Surety Bond (Philippines)
SURETY BOND
Bond No. [Bond Number]
Civil Code of the Philippines (Republic Act No. 386), Articles 2047–2084 / Insurance Code (Republic Act No. 10607)
KNOW ALL PERSONS BY THESE PRESENTS:
That we, [Principal Name], of [Principal Address] ("Principal"), and [Surety Name], IC License No. [Surety IC License], of [Surety Address] ("Surety"), are held and firmly bound unto [Obligee Name], of [Obligee Address] ("Obligee"), in the penal sum of [Penal Sum], for the payment of which we bind ourselves, our heirs, executors, administrators, and successors, jointly and severally.
CONDITION OF THIS BOND
The condition of this obligation is as follows: The Principal has undertaken the following obligation to the Obligee: [Bonded Obligation Description].
Type of Bond: [Bond Type].
NOW, THEREFORE, if the Principal shall faithfully and fully perform all obligations described above, then this obligation shall be null and void; otherwise, it shall remain in full force and effect.
1. SURETY'S OBLIGATION
1.1 The Surety hereby binds itself solidarily with the Principal to guarantee the faithful performance of the bonded obligation described above, up to the maximum penal sum of [Penal Sum].
1.2 In accordance with Article 2047, paragraph 2, of the Civil Code, the Surety expressly waives the benefit of excussion. The Obligee may proceed directly against the Surety without first exhausting the Principal's assets upon default by the Principal.
1.3 This bond shall be valid and effective during the period [Bond Term].
2. CLAIMS PROCEDURE
2.1 To make a claim under this bond, the Obligee shall submit a written demand to the Surety stating the nature of the Principal's default and the amount claimed, together with supporting documents.
2.2 The Surety shall respond to the claim within thirty (30) days of receipt. If the claim is valid, the Surety shall pay the Obligee within sixty (60) days, subject to the maximum penal sum of [Penal Sum].
2.3 The Surety's total liability shall not exceed the penal sum of [Penal Sum], exclusive of costs and attorney's fees.
3. INDEMNITY AGREEMENT
3.1 The Principal agrees to indemnify and hold the Surety harmless from any and all claims, damages, losses, costs, and attorney's fees incurred by the Surety arising from the issuance of this bond.
3.2 If the Surety pays any claim under this bond, the Principal shall immediately reimburse the Surety for the full amount paid, plus interest at the legal rate and all costs of recovery.
3.3 The premium paid for this bond is [Premium Amount] and shall be non-refundable once the bond is issued.
4. GENERAL PROVISIONS
4.1 This bond is governed by the Civil Code of the Philippines (RA 386), Articles 2047–2084, and the Insurance Code (RA 10607) for insurance sureties.

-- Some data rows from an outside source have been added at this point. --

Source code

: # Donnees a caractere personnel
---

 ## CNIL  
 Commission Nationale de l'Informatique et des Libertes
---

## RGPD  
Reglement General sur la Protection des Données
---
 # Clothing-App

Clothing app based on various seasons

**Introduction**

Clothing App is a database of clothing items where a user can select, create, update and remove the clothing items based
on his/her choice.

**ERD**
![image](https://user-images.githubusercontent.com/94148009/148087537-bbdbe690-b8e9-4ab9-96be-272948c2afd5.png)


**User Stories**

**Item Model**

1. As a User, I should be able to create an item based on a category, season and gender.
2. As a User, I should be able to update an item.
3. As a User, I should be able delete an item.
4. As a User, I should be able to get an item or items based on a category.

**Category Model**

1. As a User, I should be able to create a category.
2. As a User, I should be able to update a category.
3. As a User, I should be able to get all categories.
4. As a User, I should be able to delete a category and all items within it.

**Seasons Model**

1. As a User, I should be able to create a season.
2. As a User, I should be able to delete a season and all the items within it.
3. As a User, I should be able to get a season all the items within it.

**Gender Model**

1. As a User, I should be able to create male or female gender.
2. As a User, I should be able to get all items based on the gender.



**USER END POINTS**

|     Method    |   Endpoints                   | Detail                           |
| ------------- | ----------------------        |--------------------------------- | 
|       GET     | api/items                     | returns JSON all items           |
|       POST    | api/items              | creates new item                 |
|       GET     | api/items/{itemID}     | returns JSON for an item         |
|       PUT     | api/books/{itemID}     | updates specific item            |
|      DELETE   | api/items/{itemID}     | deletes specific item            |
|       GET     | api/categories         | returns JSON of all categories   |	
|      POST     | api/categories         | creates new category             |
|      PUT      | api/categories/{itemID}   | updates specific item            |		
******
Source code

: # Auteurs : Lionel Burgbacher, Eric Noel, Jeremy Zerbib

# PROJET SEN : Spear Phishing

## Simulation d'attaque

4.2 For government contracts, this bond complies with the Government Procurement Reform Act (RA 9184) and its Revised Implementing Rules and Regulations.
4.3 Any dispute under this bond shall be resolved by the proper courts having jurisdiction, or through arbitration as may be agreed in the underlying contract.
IN WITNESS WHEREOF, the Principal and Surety have executed this Surety Bond on [Bond Date].
[Principal Name]
Principal
[Surety Name]
Surety
IC License No.: [Surety IC License]
Principal
________________
Signature
Surety
________________
Signature
What Is a Surety Bond (Philippines)?
A Surety Bond in the Philippines stands as security for the named obligation, fixing the guarantor's liability and the conditions for its discharge.
Unlike a guaranty — where the guarantor's liability is subsidiary and the creditor must first exhaust the principal's property — a surety's liability is solidary with the principal from the moment of default, without the need for the obligee to first proceed against the principal under Article 2047 of the Civil Code. The Supreme Court of the Philippines has consistently held, including in Philippine American General Insurance Co. v. Court of Appeals (G.R. No. 116940, June 11, 1997), that a surety is bound equally and absolutely with the principal, and the obligee may proceed directly against the surety without exhausting the principal's assets.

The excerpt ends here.